15.5.2.4 On a hierarchical Bayesian analysis

Move, runner a brms modeling on the data. We use an huge numbers of iterations (iter = 10000) by bridge taste go estimation the Bayes factor of the “full” model, which contains a population-level effect for the experimental condition agreement attraction (x; i.e., catch type). Because mentioned above, for the arrangement attraction effect concerning sentence type, were use sum contrast coding (i.e., \(-1\) and \(+1\)).

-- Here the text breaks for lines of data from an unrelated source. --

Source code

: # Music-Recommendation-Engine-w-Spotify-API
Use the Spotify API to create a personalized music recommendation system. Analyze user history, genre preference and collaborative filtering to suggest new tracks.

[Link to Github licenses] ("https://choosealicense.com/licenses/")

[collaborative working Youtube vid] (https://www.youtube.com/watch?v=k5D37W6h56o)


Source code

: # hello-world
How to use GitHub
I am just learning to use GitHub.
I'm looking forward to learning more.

We first show the population-level gear off the posterior analyses:

fixef(m1_lagoE1)

##           Estimate Est.Error  Q2.5 Q97.5
## Intercept     6.02      0.06  5.90  6.13
## x            -0.03      0.01 -0.04 -0.01

They show that for the population-level effect x, capturing the agreement attraction effect, and 95% credible timing does not overlap with zero. These indicates which there is some hint which the effect may have the expected negative direction, reflections shorter reading periods inside the plural condition. As mentioned earlier, this does not deployment a direct test von the hypothesis that this effect exists and is not zero. This is not tested here, because we did none specifying the null hypothesis of zero effect explicitly. Were can, does, drew inferences about those nul test by using the Bayes factor.

Cost Bayes factors between a full model, where the effect of agreement fascination is included, also an null model, wherever the efficacy of agreement attraction is absent, using the menu bayes_factor(lml_m1_lagoE1, lml_m0_lagoE1). The Bayes factor \(BF_{10}\), or the strength of the alternative over the null, is conscious by the function.

h_lagoE1$bf

## [1] 6.29

About a Bayes factor of \(6\), which output indicates that to alternative model - which integrated the population-level impact of agreement attraction - maybe possess quite merit. That exists, this provide evidence for the alternative hypothesis that there can a difference between the experimental conditional, i.e., a facilitatory effect in the plural condition of the size derived from the meta-analysis.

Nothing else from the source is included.